The hardest part of starting a career isn’t always getting the degree. Oftentimes, it’s figuring out what comes after graduation and navigating a transition filled with uncertainty.
For students with disabilities, it can feel even more complex. As Lucia Rios, Workforce Navigators Senior Analyst at Salesforce puts it: “Students often have strong support systems while they’re in school. But after graduation, those resources can be harder to access. That transition can be intimidating.”
But what if that gap didn’t exist? That’s the idea behind the growing partnership between Salesforce and Lime Connect — a collaboration designed to help students and early-career professionals with disabilities move from education to employment with confidence, support, and real opportunity. And in just under a year, it’s already making a difference.
From Access to Opportunity
Over the last 20 years, Lime Connect has built a global network of high-achieving students and professionals with disabilities, connecting them with companies committed to inclusive hiring.
“We partner with great companies that people are excited to build careers with,” says Susan Lang, Founding President and CEO of Lime Connect. “Hiring people with disabilities is an important first step. However, the real impact comes from investing in their personal development, growth, and long-term success.”
When Salesforce and Lime Connect began working together, that shared commitment was immediately clear.
“Salesforce is a company we’re proud to work with,” Lang says. “This partnership came together in a matter of weeks. That doesn’t always happen, but Salesforce really walks the walk.”
Today, that partnership spans multiple touchpoints designed to support talent at every stage. Students prepare for their internship and career search through one-on-one coaching, career development webinars, and corporate partner networking opportunities. Lime Connect also offers leadership programs, such as the Lime Connect Fellowship, that supports a select cohort of approximately 25 rising juniors each year.
The program includes a multi-day symposium in New York City, where Fellows build professional skills, connect directly with leading companies, and identify strategies for communicating their strengths and framing disability as an asset. Fellows also benefit from connections to a broader alumni network and the opportunity to build strong relationships within their peer cohort.

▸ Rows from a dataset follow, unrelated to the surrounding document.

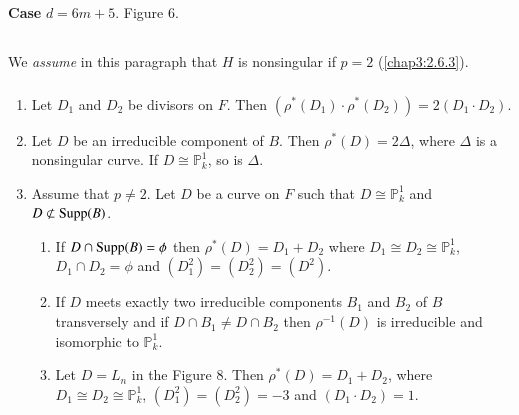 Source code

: \medskip
\noindent
{\bf Case} $d=6m+5$. Figure 6.

\subsection{}\label{chap3:2.7}
We {\em assume} in this paragraph that $H$ is nonsingular if $p=2$
(\cf \ref{chap3:2.6.3}).

\subsubsection{}\label{chap3:2.7.1}
\begin{lemma*}
  \begin{enumerate}
    \renewcommand{\labelenumi}{\rm(\theenumi)}
  \item Let $D_{1}$ and $D_{2}$ be divisors on $F$. Then
    $(\rho^{\ast}(D_{1})\cdot \rho^{\ast}(D_{2}))=2(D_{1}\cdot D_{2})$.
    
  \item Let $D$ be an irreducible component of $B$. Then
    $\rho^{\ast}(D)=2\Delta$, where $\Delta$ is a nonsingular curve. If
    $D\cong \mathbb{P}^{1}_{k}$, so is $\Delta$.
    
  \item Assume that $p\neq 2$. Let $D$ be a curve on $F$ such that
    $D\cong \mathbb{P}^{1}_{k}$ and $D\not\subset \operatorname{Supp} (B)$.
    \begin{enumerate}
      \renewcommand{\theenumii}{\roman{enumii}}
      \renewcommand{\labelenumii}{\rm(\theenumii)}
    \item If $D\cap \operatorname{Supp}(B)=\phi$ then $\rho^{\ast}(D)=D_{1}+D_{2}$ where
      $D_{1}\cong D_{2}\cong \mathbb{P}^{1}_{k}$, $D_{1}\cap D_{2}=\phi$
      and $(D^{2}_{1})=(D^{2}_{2})=(D^{2})$.
      
    \item If $D$ meets exactly two irreducible components $B_{1}$ and
      $B_{2}$ of $B$ transversely and if $D\cap B_{1}\neq D\cap B_{2}$
      then $\rho^{-1}(D)$ is irreducible and isomorphic to
      $\mathbb{P}^{1}_{k}$.
      
    \item Let $D=L_{n}$ in the Figure $8$. Then
      $\rho^{\ast}(D)=D_{1}+D_{2}$, where $D_{1}\cong D_{2}\cong
      \mathbb{P}^{1}_{k}$, $(D^{2}_{1})=(D^{2}_{2})=-3$ and $(D_{1}\cdot
      D_{2})=1$. 
    \end{enumerate}
  \end{enumerate}
\end{lemma*}

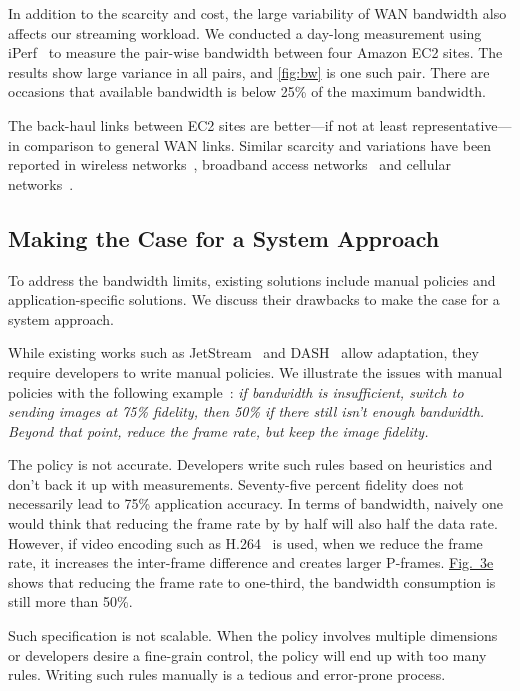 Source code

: In addition to the scarcity and cost, the large variability of WAN bandwidth
also affects our streaming workload. We conducted a day-long measurement using
iPerf~\cite{iperf3} to measure the pair-wise bandwidth between four Amazon EC2
sites. The results show large variance in all pairs, and \autoref{fig:bw} is one
such pair. There are occasions that available bandwidth is below 25\% of the
maximum bandwidth.

The back-haul links between EC2 sites are better---if not at least
representative---in comparison to general WAN links. Similar scarcity and
variations have been reported in wireless networks~\cite{biswas2015large},
broadband access networks~\cite{grover2013peeking, sundaresan2014bismark} and
cellular networks~\cite{nikravesh2014mobile}.

\subsection{Making the Case for a System Approach}
\label{sec:making-case-sys-approach}

To address the bandwidth limits, existing solutions include manual policies and
application-specific solutions. We discuss their drawbacks to make the case for
a system approach.

 While existing works such as
JetStream~\cite{rabkin2014aggregation} and DASH~\cite{sodagar2011mpeg} allow
adaptation, they require developers to write manual policies. We illustrate the
issues with manual policies with the following
example~\cite{rabkin2014aggregation}: \textit{if bandwidth is insufficient,
  switch to sending images at 75\% fidelity, then 50\% if there still isn't
  enough bandwidth. Beyond that point, reduce the frame rate, but keep the image
  fidelity.}

The policy is not accurate. Developers write such rules based on heuristics and
don't back it up with measurements. Seventy-five percent fidelity does not
necessarily lead to 75\% application accuracy. In terms of bandwidth, naively
one would think that reducing the frame rate by by half will also half the data
rate. However, if video encoding such as H.264~\cite{richardson2011h} is used,
when we reduce the frame rate, it increases the inter-frame difference and
creates larger P-frames. \hyperref[fig:app-specific]{Fig.~3e} shows that
reducing the frame rate to one-third, the bandwidth consumption is still more
than 50\%.

Such specification is not scalable. When the policy involves multiple dimensions
or developers desire a fine-grain control, the policy will end up with too many
rules.  Writing such rules manually is a tedious and error-prone process.

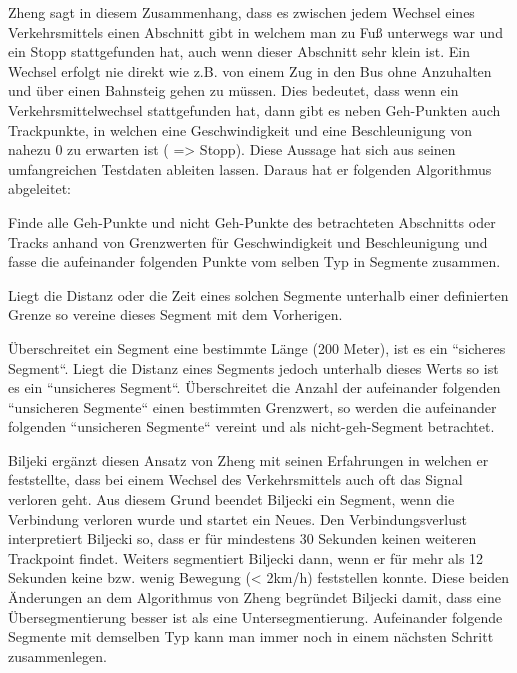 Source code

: Zheng sagt in diesem Zusammenhang, dass es zwischen jedem Wechsel eines Verkehrsmittels einen Abschnitt gibt in welchem man zu Fuß unterwegs war und ein Stopp stattgefunden hat, auch wenn dieser Abschnitt sehr klein ist. Ein Wechsel erfolgt nie direkt wie z.B. von einem Zug in den Bus ohne Anzuhalten und über einen Bahnsteig gehen zu müssen. Dies bedeutet, dass wenn ein Verkehrsmittelwechsel stattgefunden hat, dann gibt es neben Geh-Punkten auch Trackpunkte, in welchen eine Geschwindigkeit und eine Beschleunigung von nahezu 0 zu erwarten ist ( => Stopp).  Diese Aussage hat sich aus seinen umfangreichen Testdaten ableiten lassen. Daraus hat er folgenden Algorithmus abgeleitet:  \cite{zheng_understanding_2010}

\begin{pitemize}
\item Finde alle Geh-Punkte und nicht Geh-Punkte des betrachteten Abschnitts oder Tracks anhand von Grenzwerten für Geschwindigkeit und Beschleunigung und fasse die aufeinander folgenden Punkte vom selben Typ in Segmente zusammen.
\item Liegt die Distanz oder die Zeit eines solchen Segmente unterhalb einer definierten Grenze so vereine dieses Segment mit dem Vorherigen.
\item Überschreitet ein Segment eine bestimmte Länge (200 Meter), ist es ein ``sicheres Segment``. Liegt die Distanz eines Segments jedoch unterhalb dieses Werts so ist es ein ``unsicheres Segment``. Überschreitet die Anzahl der aufeinander folgenden ``unsicheren Segmente`` einen bestimmten Grenzwert, so werden die  aufeinander folgenden ``unsicheren Segmente`` vereint und als nicht-geh-Segment betrachtet.
\end{pitemize}

Biljeki ergänzt diesen Ansatz von Zheng mit seinen Erfahrungen in welchen er feststellte, dass bei einem Wechsel des Verkehrsmittels auch oft das Signal verloren geht. Aus diesem Grund beendet Biljecki ein Segment, wenn die Verbindung verloren wurde und startet ein Neues. Den Verbindungsverlust interpretiert Biljecki so, dass er für mindestens 30 Sekunden keinen weiteren Trackpoint findet. Weiters segmentiert Biljecki dann, wenn er für mehr als 12 Sekunden keine bzw. wenig Bewegung (< 2km/h) feststellen konnte. Diese beiden Änderungen an dem Algorithmus von Zheng begründet Biljecki damit, dass eine Übersegmentierung besser ist als eine Untersegmentierung. Aufeinander folgende Segmente mit demselben Typ kann man immer noch in einem nächsten Schritt zusammenlegen. \cite{biljecki_transportation_2013}

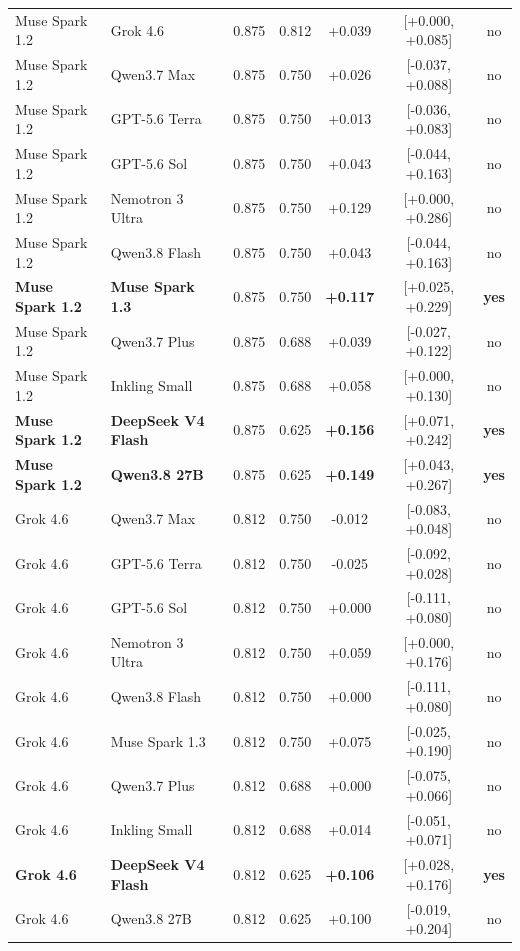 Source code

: \begin{longtable}{llrrccc}
Muse Spark 1.2 & Grok 4.6 & 0.875 & 0.812 & +0.039 & [+0.000, +0.085] & no \\
Muse Spark 1.2 & Qwen3.7 Max & 0.875 & 0.750 & +0.026 & [-0.037, +0.088] & no \\
Muse Spark 1.2 & GPT-5.6 Terra & 0.875 & 0.750 & +0.013 & [-0.036, +0.083] & no \\
Muse Spark 1.2 & GPT-5.6 Sol & 0.875 & 0.750 & +0.043 & [-0.044, +0.163] & no \\
Muse Spark 1.2 & Nemotron 3 Ultra & 0.875 & 0.750 & +0.129 & [+0.000, +0.286] & no \\
Muse Spark 1.2 & Qwen3.8 Flash & 0.875 & 0.750 & +0.043 & [-0.044, +0.163] & no \\
\textbf{Muse Spark 1.2} & \textbf{Muse Spark 1.3} & 0.875 & 0.750 & \textbf{+0.117} & [+0.025, +0.229] & \textbf{yes} \\
Muse Spark 1.2 & Qwen3.7 Plus & 0.875 & 0.688 & +0.039 & [-0.027, +0.122] & no \\
Muse Spark 1.2 & Inkling Small & 0.875 & 0.688 & +0.058 & [+0.000, +0.130] & no \\
\textbf{Muse Spark 1.2} & \textbf{DeepSeek V4 Flash} & 0.875 & 0.625 & \textbf{+0.156} & [+0.071, +0.242] & \textbf{yes} \\
\textbf{Muse Spark 1.2} & \textbf{Qwen3.8 27B} & 0.875 & 0.625 & \textbf{+0.149} & [+0.043, +0.267] & \textbf{yes} \\
Grok 4.6 & Qwen3.7 Max & 0.812 & 0.750 & -0.012 & [-0.083, +0.048] & no \\
Grok 4.6 & GPT-5.6 Terra & 0.812 & 0.750 & -0.025 & [-0.092, +0.028] & no \\
Grok 4.6 & GPT-5.6 Sol & 0.812 & 0.750 & +0.000 & [-0.111, +0.080] & no \\
Grok 4.6 & Nemotron 3 Ultra & 0.812 & 0.750 & +0.059 & [+0.000, +0.176] & no \\
Grok 4.6 & Qwen3.8 Flash & 0.812 & 0.750 & +0.000 & [-0.111, +0.080] & no \\
Grok 4.6 & Muse Spark 1.3 & 0.812 & 0.750 & +0.075 & [-0.025, +0.190] & no \\
Grok 4.6 & Qwen3.7 Plus & 0.812 & 0.688 & +0.000 & [-0.075, +0.066] & no \\
Grok 4.6 & Inkling Small & 0.812 & 0.688 & +0.014 & [-0.051, +0.071] & no \\
\textbf{Grok 4.6} & \textbf{DeepSeek V4 Flash} & 0.812 & 0.625 & \textbf{+0.106} & [+0.028, +0.176] & \textbf{yes} \\
Grok 4.6 & Qwen3.8 27B & 0.812 & 0.625 & +0.100 & [-0.019, +0.204] & no \\

\end{longtable}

Lime Connect corporate partners also engage with Lime Connect’s experienced professionals and the broader Lime network at every stage of their careers through recruiting and networking events and targeted outreach to participants. Together, these efforts create a more complete pathway — connecting students to opportunity while equipping them with the tools, support, and confidence to succeed once they get there.
Inside the Workforce Navigators Experience
The Workforce Navigators component of the Lime Connect partnership combines broad career exploration with hands-on mentorship and skill-building.

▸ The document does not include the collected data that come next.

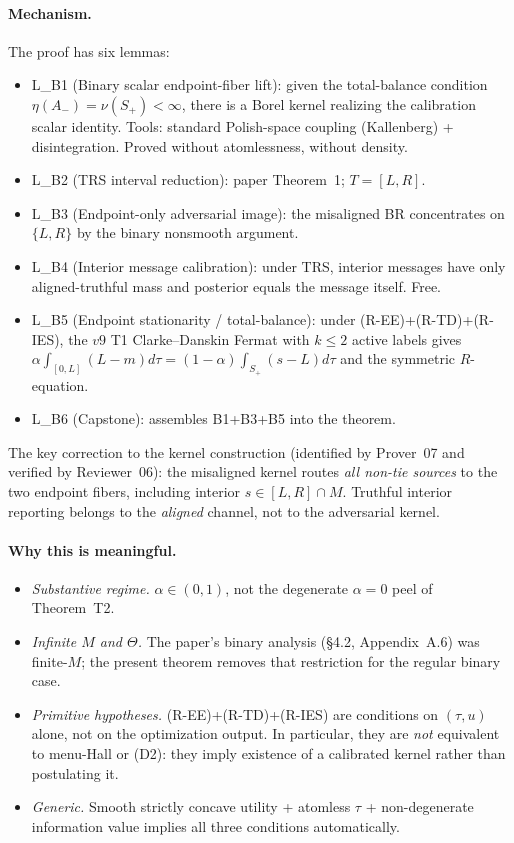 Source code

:\documentclass[11pt]{article}
\theoremstyle{definition}
\theoremstyle{remark}
\begin{document}
\paragraph{Mechanism.} The proof has six lemmas:
\begin{itemize}
  \item L\_B1 (Binary scalar endpoint-fiber lift): given the
    total-balance condition $\eta(A_-) = \nu(S_+) < \infty$, there is a
    Borel kernel realizing the calibration scalar identity. Tools:
    standard Polish-space coupling (Kallenberg) + disintegration.
    Proved without atomlessness, without density.
  \item L\_B2 (TRS interval reduction): paper Theorem~1; $T = [L,R]$.
  \item L\_B3 (Endpoint-only adversarial image): the misaligned BR
    concentrates on $\{L, R\}$ by the binary nonsmooth argument.
  \item L\_B4 (Interior message calibration): under TRS, interior
    messages have only aligned-truthful mass and posterior equals the
    message itself. Free.
  \item L\_B5 (Endpoint stationarity / total-balance): under
    (R-EE)+(R-TD)+(R-IES), the $v9$ T1 Clarke--Danskin Fermat with
    $k\le 2$ active labels gives
    $\alpha\!\int_{[0,L]}(L-m)d\tau = (1-\alpha)\!\int_{S_+}(s-L)d\tau$
    and the symmetric $R$-equation.
  \item L\_B6 (Capstone): assembles B1+B3+B5 into the theorem.
\end{itemize}

The key correction to the kernel construction (identified by Prover~07
and verified by Reviewer~06): the misaligned kernel routes \emph{all
non-tie sources} to the two endpoint fibers, including interior
$s\in[L,R]\cap M$. Truthful interior reporting belongs to the
\emph{aligned} channel, not to the adversarial kernel.

\paragraph{Why this is meaningful.}
\begin{itemize}
  \item \emph{Substantive regime.} $\alpha\in(0,1)$, not the degenerate
    $\alpha=0$ peel of Theorem~T2.
  \item \emph{Infinite $M$ and $\Theta$.} The paper's binary analysis
    (\S4.2, Appendix~A.6) was finite-$M$; the present theorem removes
    that restriction for the regular binary case.
  \item \emph{Primitive hypotheses.} (R-EE)+(R-TD)+(R-IES) are
    conditions on $(\tau, u)$ alone, not on the optimization output.
    In particular, they are \emph{not} equivalent to menu-Hall or
    (D2): they imply existence of a calibrated kernel rather than
    postulating it.
  \item \emph{Generic.} Smooth strictly concave utility + atomless
    $\tau$ + non-degenerate information value implies all three
    conditions automatically.
\end{itemize}
\end{document}
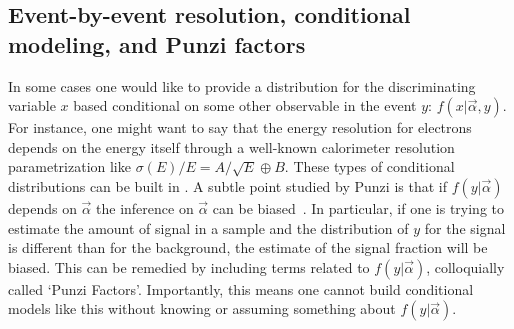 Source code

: \subsection{Event-by-event resolution, conditional modeling, and Punzi factors}


In some cases one would like to provide a distribution for the discriminating variable $x$ based conditional on some other observable in the event $y$: $f(x|\vec\alpha,y)$.  For instance, one might want to say that the energy resolution for electrons depends on the energy itself through a well-known calorimeter resolution parametrization like $\sigma(E)/E = A/\sqrt{E}\oplus B$.  These types of conditional distributions can be built in \roofit.  A subtle point studied by Punzi is that if $f(y|\vec\alpha)$ depends on $\vec\alpha$ the inference on $\vec\alpha$ can be biased~\cite{Punzi:2004wh}.  In particular, if one is trying to estimate the amount of signal in a sample and the distribution of $y$ for the signal is different than for the background, the estimate of the signal fraction will be biased.  This can be remedied by including terms related to $f(y|\vec\alpha)$, colloquially called `Punzi Factors'.  Importantly, this means one cannot build conditional models like this without knowing or assuming something about $f(y|\vec\alpha)$.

At the center of that experience is mentorship. Participants are paired with Salesforce employees who provide personalized guidance on resumes, interviews, career paths, and professional growth.
Participants feel that impact directly. “It’s really helpful to have that one-on-one relationship with a mentor who can help you identify what you might be interested in,” said participant Ari Drake. “Having people look out for you is huge.”
“My mentor really helped me improve my resume, which was the area I needed the most improvement in,” said Shea Hawkins, who also participated in the Lime Connect partnership with Workforce Navigators. “I already feel stronger.”
Alongside mentorship, participants use Trailhead, Salesforce’s free, self-paced learning platform, to build technical skills and explore new career paths.
“It’s nice that I can do it on my own time,” Drake adds. “Trailhead gives you a taste of different areas to explore and helps inform career decisions.”
Together, mentorship and hands-on learning help participants build confidence, gain direction, and see themselves in the future of work.
That sense of belonging is especially important for those with nonvisible disabilities. “One in six people has a disability, and many of those are invisible,” says Lang. “It’s meaningful to work with a company that truly understands that experience.”
Preparing for the Future of Work
As the workplace evolves, so do the skills needed to succeed.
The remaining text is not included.